Polka was co-chair of the American Society for Cell Biology's COMPASS (Committee for Postdocs and Students) during 2013 and 2014.

=== Improving research culture ===
Polka is on the steering committee for Rescuing Biomedical Research, an initiative to discuss solutions to problems addressed in the April 2014 PNAS article "Rescuing US biomedical research from its systemic flaws".

Polka is recognised as having insight into issues surrounding open peer review, preprint and early career progression, and has been quoted in numerous articles by Nature and Science on these topics. In 2015, Polka and Viviane Callier wrote an article for the careers column in Nature where they argue that funding agencies should support more than 16% of postdocs through fellowships. This would allow postdocs to "strike out away from the beaten path [and] will bring fresh ideas and approaches to the table".

==== Future of Research ====
Polka was one of the organisers of the first Future of Research Symposium in Boston in 2014. She was on the executive committee until she became president of the board of directors in 2016. Polka is involved in creating debate amongst early-career scientists about the financial, historical and political influences on academic research. Future of Research was awarded the People of the Year award in 2015 by Science journal for their "efforts to empower early-career and aspiring scientists...".

==== ASAPbio ====
Polka was a founder of ASAPbio which began in 2015 after Ron Vale showed that University of California, San Francisco students were taking a long time to publish and proposed that preprinting might mitigate the issue. Vale recruited Polka, Daniel Colon-Ramos and Harold Varmus which led to the first ASAPbio meeting in February 2016 attended by scientists, representatives from funding agencies, journals and preprint servers. The meeting Polka led was widely recognized as a turning point in scholarly communication and a catalyst moment in the so-called "preprint revolution" in biology and science more generally. Polka began working full-time at ASAPbio in 2016 after funding was granted from the Simons Foundation, Sloan Foundation, Arnold Foundation, and Gordon and Betty Moore Foundation.

In 2016 Polka was described in the journal Nature as an "agent of change" for explaining how junior researchers can increase the impact of their work. For instance, ASAPbio encourages preprints within biology. ASAPbio tries to mitigate the effect of lengthy waiting times before publications are reviewed and published, following the example of physics, computer science and maths, fields that have already adopted preprints. She has also taken an interest in strategies for preventing sexual harassment in the scientific community. In 2017, PLOScast interviewed Polka about her work which contributes to the changing way that science is published.

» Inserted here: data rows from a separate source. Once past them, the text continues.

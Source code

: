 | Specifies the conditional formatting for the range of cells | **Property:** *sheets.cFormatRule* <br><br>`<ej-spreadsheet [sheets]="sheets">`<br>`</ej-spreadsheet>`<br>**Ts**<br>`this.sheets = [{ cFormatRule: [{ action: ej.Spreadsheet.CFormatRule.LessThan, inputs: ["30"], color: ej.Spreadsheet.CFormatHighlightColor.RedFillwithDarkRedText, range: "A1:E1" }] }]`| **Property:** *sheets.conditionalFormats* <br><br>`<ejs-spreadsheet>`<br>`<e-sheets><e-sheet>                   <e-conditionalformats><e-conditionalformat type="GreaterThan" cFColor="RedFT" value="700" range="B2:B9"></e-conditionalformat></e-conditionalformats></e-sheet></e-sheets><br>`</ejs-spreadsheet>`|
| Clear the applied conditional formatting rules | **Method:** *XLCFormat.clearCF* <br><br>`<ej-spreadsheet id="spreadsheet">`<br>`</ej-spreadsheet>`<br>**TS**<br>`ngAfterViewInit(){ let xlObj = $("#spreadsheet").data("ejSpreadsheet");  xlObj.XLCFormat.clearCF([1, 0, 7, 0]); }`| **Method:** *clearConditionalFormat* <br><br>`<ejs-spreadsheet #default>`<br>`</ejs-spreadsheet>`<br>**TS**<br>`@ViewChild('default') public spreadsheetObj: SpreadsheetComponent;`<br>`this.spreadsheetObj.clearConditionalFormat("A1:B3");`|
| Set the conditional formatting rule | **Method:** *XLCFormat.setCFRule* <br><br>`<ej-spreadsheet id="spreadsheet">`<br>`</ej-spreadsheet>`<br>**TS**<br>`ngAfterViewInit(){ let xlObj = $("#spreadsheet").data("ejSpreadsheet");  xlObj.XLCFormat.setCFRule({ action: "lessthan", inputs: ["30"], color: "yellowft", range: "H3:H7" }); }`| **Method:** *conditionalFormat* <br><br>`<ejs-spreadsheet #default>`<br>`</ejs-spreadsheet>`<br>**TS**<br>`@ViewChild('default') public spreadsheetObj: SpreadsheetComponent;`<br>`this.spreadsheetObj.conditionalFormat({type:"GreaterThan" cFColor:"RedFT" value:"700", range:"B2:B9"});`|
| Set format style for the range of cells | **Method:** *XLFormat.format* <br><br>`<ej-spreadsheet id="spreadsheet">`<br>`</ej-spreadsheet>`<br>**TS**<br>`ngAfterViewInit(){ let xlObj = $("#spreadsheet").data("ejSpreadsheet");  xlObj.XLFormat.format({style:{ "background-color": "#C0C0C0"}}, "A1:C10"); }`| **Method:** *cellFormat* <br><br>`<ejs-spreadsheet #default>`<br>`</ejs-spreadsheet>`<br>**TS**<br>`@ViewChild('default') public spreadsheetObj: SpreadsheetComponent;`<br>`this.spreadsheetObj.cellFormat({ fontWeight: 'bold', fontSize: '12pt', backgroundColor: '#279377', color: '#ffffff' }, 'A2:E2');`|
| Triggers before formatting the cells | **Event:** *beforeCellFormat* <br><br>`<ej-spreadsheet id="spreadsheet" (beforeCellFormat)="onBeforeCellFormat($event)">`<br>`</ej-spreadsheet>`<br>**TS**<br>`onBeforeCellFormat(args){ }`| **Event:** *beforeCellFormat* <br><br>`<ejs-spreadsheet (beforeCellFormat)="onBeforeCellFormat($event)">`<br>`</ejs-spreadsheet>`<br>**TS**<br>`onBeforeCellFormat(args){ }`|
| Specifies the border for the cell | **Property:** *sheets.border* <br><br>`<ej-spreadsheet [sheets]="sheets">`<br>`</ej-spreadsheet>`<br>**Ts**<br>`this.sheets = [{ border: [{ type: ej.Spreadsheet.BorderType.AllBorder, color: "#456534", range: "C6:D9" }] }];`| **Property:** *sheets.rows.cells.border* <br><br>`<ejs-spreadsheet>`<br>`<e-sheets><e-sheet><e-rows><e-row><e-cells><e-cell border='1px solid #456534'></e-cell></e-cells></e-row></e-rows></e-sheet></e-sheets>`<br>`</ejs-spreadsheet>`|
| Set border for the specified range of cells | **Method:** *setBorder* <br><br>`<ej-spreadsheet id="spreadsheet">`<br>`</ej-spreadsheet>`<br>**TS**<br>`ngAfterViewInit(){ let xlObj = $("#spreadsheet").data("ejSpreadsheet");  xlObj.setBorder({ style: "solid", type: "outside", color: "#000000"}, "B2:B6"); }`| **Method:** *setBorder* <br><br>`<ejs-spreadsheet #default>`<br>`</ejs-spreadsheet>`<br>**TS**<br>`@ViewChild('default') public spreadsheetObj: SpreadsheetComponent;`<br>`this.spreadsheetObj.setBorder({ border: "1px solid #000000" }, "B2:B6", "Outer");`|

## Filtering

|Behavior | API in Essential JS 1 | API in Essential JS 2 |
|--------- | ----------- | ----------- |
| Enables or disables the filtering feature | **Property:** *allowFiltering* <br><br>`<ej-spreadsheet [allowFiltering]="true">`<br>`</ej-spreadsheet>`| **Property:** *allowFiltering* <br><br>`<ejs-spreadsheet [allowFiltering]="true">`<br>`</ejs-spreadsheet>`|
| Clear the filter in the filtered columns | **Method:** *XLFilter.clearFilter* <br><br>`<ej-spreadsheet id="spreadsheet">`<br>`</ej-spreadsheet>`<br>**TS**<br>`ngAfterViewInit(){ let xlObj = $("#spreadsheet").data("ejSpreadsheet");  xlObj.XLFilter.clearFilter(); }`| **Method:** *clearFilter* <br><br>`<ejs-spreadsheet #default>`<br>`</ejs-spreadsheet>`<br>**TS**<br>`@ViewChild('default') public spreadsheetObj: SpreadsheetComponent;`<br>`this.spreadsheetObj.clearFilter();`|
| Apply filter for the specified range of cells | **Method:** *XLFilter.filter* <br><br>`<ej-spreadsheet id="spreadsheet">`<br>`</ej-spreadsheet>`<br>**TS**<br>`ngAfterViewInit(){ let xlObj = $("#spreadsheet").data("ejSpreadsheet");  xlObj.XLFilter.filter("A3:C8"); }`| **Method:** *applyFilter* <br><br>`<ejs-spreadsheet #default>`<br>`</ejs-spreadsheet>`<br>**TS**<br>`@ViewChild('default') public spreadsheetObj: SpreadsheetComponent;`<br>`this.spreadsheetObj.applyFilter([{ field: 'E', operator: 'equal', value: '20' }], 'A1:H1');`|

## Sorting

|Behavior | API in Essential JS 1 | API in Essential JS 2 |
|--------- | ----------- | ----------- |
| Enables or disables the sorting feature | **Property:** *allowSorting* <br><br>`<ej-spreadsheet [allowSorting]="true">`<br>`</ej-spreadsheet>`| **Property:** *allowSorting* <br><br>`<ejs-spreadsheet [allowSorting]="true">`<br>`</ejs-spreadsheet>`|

Since 2019, ASAPBio has begun to host open databases to collate information about academic publishing practices. ReimagineReview tracks the different peer review policies and models of academic journals, with a focus on experimental forms of peer review. The Transpose database extends on this to cover journal policies including on peer review, co-reviewing, preprints, licensing, and versioning.

=== Awards and honors ===

- Beckman Coulter Distinguished Graduate Student Prize (American Society for Cell Biology) (2013)
- Jane Coffin Childs Fellowship (2013–2016)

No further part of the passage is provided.